According to Politico, a quarter of the students in private and charter schools went back to public schools. People moved to Kalamazoo. Two new schools were built.

“We used to talk about what shoes we had on, now it’s who has the highest GPA and who can get into what school,” one student said. “Now everybody has the same status.”

In the class of 2010, 87 percent of the city’s 550 high school graduates were eligible for at least some help from the program. By last November, 80 percent of those kids had enrolled in college classes.

Most of the kids stayed in the Kalamazoo area.

Many of the rippling effects of the Promise are only now becoming clear. For starters, Kalamazoo is creating better high school students.

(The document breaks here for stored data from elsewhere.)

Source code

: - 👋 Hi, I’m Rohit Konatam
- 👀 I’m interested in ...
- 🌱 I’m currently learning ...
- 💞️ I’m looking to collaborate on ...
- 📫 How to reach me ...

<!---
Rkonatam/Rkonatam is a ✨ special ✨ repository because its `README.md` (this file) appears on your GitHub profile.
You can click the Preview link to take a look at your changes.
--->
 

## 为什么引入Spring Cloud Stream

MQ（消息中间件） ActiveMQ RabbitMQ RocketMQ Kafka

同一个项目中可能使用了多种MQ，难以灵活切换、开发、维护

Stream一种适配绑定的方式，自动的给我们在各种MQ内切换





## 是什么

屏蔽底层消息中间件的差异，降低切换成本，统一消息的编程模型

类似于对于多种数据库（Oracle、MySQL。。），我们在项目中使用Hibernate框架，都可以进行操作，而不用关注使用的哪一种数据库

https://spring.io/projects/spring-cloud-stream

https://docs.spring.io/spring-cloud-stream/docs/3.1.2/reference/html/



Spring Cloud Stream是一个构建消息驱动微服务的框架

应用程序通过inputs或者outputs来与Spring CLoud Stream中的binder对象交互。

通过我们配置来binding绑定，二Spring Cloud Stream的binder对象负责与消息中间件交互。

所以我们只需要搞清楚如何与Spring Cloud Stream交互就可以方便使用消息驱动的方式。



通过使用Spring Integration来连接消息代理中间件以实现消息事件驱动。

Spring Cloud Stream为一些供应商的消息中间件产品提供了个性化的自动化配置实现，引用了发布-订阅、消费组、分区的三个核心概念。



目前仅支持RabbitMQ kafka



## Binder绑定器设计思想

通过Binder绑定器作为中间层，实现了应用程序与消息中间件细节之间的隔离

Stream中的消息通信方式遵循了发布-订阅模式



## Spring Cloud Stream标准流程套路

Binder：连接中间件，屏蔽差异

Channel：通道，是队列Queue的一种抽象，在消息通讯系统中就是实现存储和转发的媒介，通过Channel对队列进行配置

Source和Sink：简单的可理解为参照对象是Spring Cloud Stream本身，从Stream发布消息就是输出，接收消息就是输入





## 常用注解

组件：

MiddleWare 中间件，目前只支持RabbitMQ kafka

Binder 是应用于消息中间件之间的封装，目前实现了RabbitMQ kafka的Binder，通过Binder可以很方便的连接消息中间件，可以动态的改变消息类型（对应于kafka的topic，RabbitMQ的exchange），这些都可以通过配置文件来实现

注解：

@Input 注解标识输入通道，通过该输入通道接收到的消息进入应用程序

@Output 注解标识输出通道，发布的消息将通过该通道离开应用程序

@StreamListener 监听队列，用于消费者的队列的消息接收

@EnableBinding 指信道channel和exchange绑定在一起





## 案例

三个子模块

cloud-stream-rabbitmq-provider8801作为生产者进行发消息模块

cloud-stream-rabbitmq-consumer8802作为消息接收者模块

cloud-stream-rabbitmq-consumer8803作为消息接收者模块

According to a 2012 study by Timothy Bartik of the Upjohn Institute and Marta Lachowska of Stockholm University, Kalamazoo’s black students have fared particularly well. Grade point averages for black students in the district—which averaged 2.0—inched up .2 percentage points one year after the Promise and .7 points by year three. AP enrollment surged 300 percent for minorities. Principals shortened in-school suspensions.

Simply put, “it improved student behavior,” says Bartik. In 2013, six years after the Promise, test scores had gone up on every standardized test imaginable. Meanwhile, with enrollment up roughly 23 percent since the program began, the district’s operating budgets have increased, too—in the face of deep education cuts across the state.

Last year Kalamazoo spent $131 million, up 28 percent from the $87 million spent the year the Promise program was announced.

It’s not all rainbows and unicorns, though.

One in three high school students are still dropping out, most of them African-American males. The buoyant effect on the economy has been difficult to fine. Home prices are flat.